The Grand Journey
July 18, 2025
Let’s do it! We’ll have a blast! he promised. I never would have considered going, but Shilah went on and on about it being the chance of a lifetime, a great adventure, not to be missed. Sure, I’d heard plenty of chatter about “the journey”, but not from anyone who’d gone on it, and that made me uneasy. It would have been different if I could have talked to someone who’d taken the journey, who had first-hand experience of it. There were people from our region who went—I even knew one personally, a neighbor. But no one who left ever returned, as far as we knew, and that was enough to extinguish any desire I had to go. The scuttlebutt was that the journey was so fantastic that no one who’d gone on it wanted to return to our humdrum existence, and that was the line Shilah took. He never let up telling me what a great time we’d have together, until I finally gave in.
As the time to depart drew nearer, my eagerness increased and soon it was all I could think about. I pictured all kinds of wonderful scenes in my mind. Then, right before the appointed time, Shilah dropped the bomb. Listen, bro, I hate to tell you this, but I can’t go. He didn’t explain his change of plans in a way that made sense to me, and at first, I thought he was pulling my leg. But he was serious. It seemed to have something to do with an illness, but whether it was his own or that of a family member wasn’t clear. No matter how hard I tried, I couldn’t get much out of him. I can’t explain now. Just take my word for it that it’s impossible for me to go. There’s nothing I want more than to be on that great journey with you, but I can’t do it. Someday you’ll understand.
He urged me to go on alone, but I no longer trusted him. I didn’t get why he changed his mind and chickened out at the last minute. I was hurt and angry. It occurred to me that he never intended to go in the first place, and that made me question our lifelong friendship. It felt like he set me up, but I couldn’t brood over it because I had to make a decision and there wasn’t much time. The thought of going on my own filled me with dread. What would I do and how would I manage? Still, once I’d started making plans to go, it was hard to be content with my current situation. It would be depressing to hang around after imagining the adventures we’d have, the sights we’d see. Also, I told everyone I was going. It would be hard to face them if I changed my mind now. They’d think me a coward and laugh at me behind my back, maybe to my face. I couldn’t endure that. In the end, that’s what decided me. Was there really any choice? When I left, though, it wasn’t with feelings of exhilaration and anticipation, but apprehension and foreboding.
I was expecting my departure to be met with fanfare and fireworks, but it was treated like a common procedure.
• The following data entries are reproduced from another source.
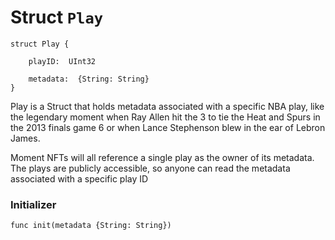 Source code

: # Struct `Play`

```cadence
struct Play {

    playID:  UInt32

    metadata:  {String: String}
}
```

 Play is a Struct that holds metadata associated
 with a specific NBA play, like the legendary moment when
 Ray Allen hit the 3 to tie the Heat and Spurs in the 2013 finals game 6
 or when Lance Stephenson blew in the ear of Lebron James.

 Moment NFTs will all reference a single play as the owner of
 its metadata. The plays are publicly accessible, so anyone can
 read the metadata associated with a specific play ID



### Initializer

```cadence
func init(metadata {String: String})
```


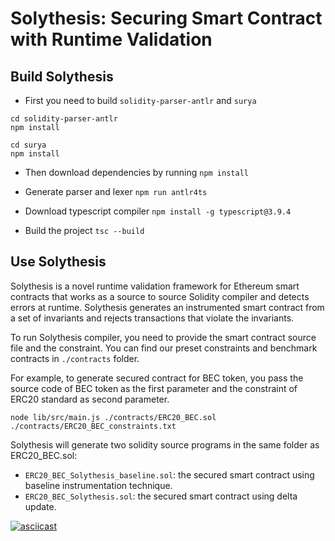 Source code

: # Solythesis: Securing Smart Contract with Runtime Validation


## Build Solythesis

- First you need to build `solidity-parser-antlr` and `surya`

```
cd solidity-parser-antlr
npm install

cd surya
npm install
```

- Then download dependencies by running `npm install`

- Generate parser and lexer `npm run antlr4ts`

- Download typescript compiler `npm install -g typescript@3.9.4`

- Build the project `tsc --build`


## Use Solythesis


Solythesis is a novel runtime validation framework for Ethereum smart contracts that works as a source to source Solidity compiler and detects errors at runtime. Solythesis generates an instrumented smart contract from a set of invariants and rejects transactions that violate the invariants.

To run Solythesis compiler, you need to provide the smart contract source file and the constraint.
You can find our preset constraints and benchmark contracts in `./contracts` folder.


For example, to generate secured contract for BEC token, you pass the source code of BEC token as the first parameter and the constraint of ERC20 standard as second parameter.

```
node lib/src/main.js ./contracts/ERC20_BEC.sol ./contracts/ERC20_BEC_constraints.txt
```

Solythesis will generate two solidity source programs in the same folder as ERC20_BEC.sol:

- `ERC20_BEC_Solythesis_baseline.sol`: the secured smart contract using baseline instrumentation technique.
- `ERC20_BEC_Solythesis.sol`: the secured smart contract using delta update.


[![asciicast](https://asciinema.org/a/mHimX89JzZ0Cz7hGAhULFa4gH.svg)](https://asciinema.org/a/mHimX89JzZ0Cz7hGAhULFa4gH)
I turned up at the appointed place and was ushered into a cubicle where I was secured into place within a small capsule. The quiet and solitude was relaxing, and before I knew it, I was being transported through a dark tunnel. The sensation wasn’t unpleasant. Floating effortlessly through the ether as if I’d been anesthetized, I was free to follow my own thoughts, without interruption, to delightful places. It was a wonderful feeling and I wouldn’t have minded if it had gone on forever. I was in a warm and cozy place and had everything I needed. So this was the journey I’d heard so much about! I could see why no one ever returned. Why should they? What could be better than this blissful feeling of being nowhere and everywhere at the same time? The only concern I had, way in the back of my mind, was that sometime it might end.
It did end, and quite abruptly. People speak of the light at the end of the tunnel as something welcome, but I wanted that tunnel to be endless. The transition was jarring. I was deposited at a terminal with distressingly bright lights, harsh noises, and unpleasant odors. Was this awful place the destination of the journey? I would have been better off staying where I was. What would I do here and how would I manage? If only I were back with Shilah and had never embarked on this perilous expedition.
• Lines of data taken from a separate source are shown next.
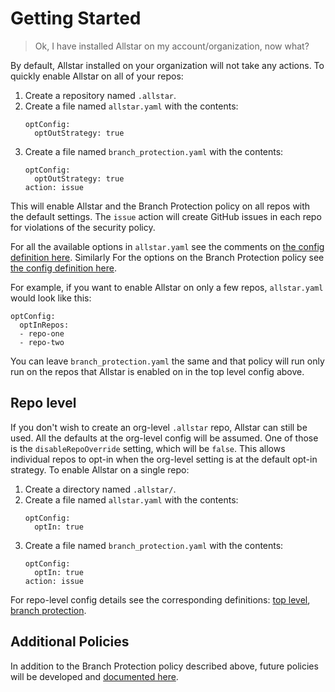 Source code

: # **Getting Started**

> Ok, I have installed Allstar on my account/organization, now what?

By default, Allstar installed on your organization will not take any actions. To
quickly enable Allstar on all of your repos:

1. Create a repository named `.allstar`.
1. Create a file named `allstar.yaml` with the contents:
   ```
   optConfig:
     optOutStrategy: true
   ```
1. Create a file named `branch_protection.yaml` with the contents:
   ```
   optConfig:
     optOutStrategy: true
   action: issue
   ```
This will enable Allstar and the Branch Protection policy on all repos with the
default settings. The `issue` action will create GitHub issues in each repo for
violations of the security policy.

For all the available options in `allstar.yaml` see the comments on [the config
definition
here](https://github.com/ossf/allstar/blob/main/pkg/config/config.go#L29-L50). Similarly
For the options on the Branch Protection policy see [the config definition
here](https://github.com/ossf/allstar/blob/main/pkg/policies/branch/branch.go#L35-L62).

For example, if you want to enable Allstar on only a few repos, `allstar.yaml`
would look like this:
```
optConfig:
  optInRepos:
  - repo-one
  - repo-two
```
You can leave `branch_protection.yaml` the same and that policy will run only
run on the repos that Allstar is enabled on in the top level config above.

## Repo level

If you don't wish to create an org-level `.allstar` repo, Allstar can still be
used. All the defaults at the org-level config will be assumed. One of those is
the `disableRepoOverride` setting, which will be `false`. This allows individual
repos to opt-in when the org-level setting is at the default opt-in strategy. To
enable Allstar on a single repo:

1. Create a directory named `.allstar/`.
1. Create a file named `allstar.yaml` with the contents:
   ```
   optConfig:
     optIn: true
   ```
1. Create a file named `branch_protection.yaml` with the contents:
   ```
   optConfig:
     optIn: true
   action: issue
   ```
For repo-level config details see the corresponding definitions: [top
level](https://github.com/ossf/allstar/blob/main/pkg/config/config.go#L52-L66),
[branch
protection](https://github.com/ossf/allstar/blob/main/pkg/policies/branch/branch.go#L64-L87).

## Additional Policies

In addition to the Branch Protection policy described above, future policies will be
developed and [documented here](https://github.com/ossf/allstar/tree/main/pkg/policies).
A man and woman unexpectedly appeared, swept me up, and transferred me from that awful place to a more hospitable locale. I didn’t understand it at the time, but later realized I’d been taken to a safe place for orientation before I had to go off and fend for myself in the new world I found myself in. I’d have instruction and time to adjust and get acclimatized, and I sorely needed it, for I had to learn a new language, a new way of seeing, a whole new way of being, and get used to the peculiar garment I had been clothed in upon my arrival. But the biggest challenge I faced was coming to terms with the very nature of my journey. Prior to my departure, I didn’t have a clear idea of what the journey entailed, only a vague notion that I would traverse unknown regions and see wonderful new sights. But all I saw in the course of my migration, if I may call it that, was darkness, and all I experienced was myself and what was in my own mind. Now that I arrived at a place I’d neither known of nor intended to come to, was the journey over, and if so, where was I and what was this post-journey existence?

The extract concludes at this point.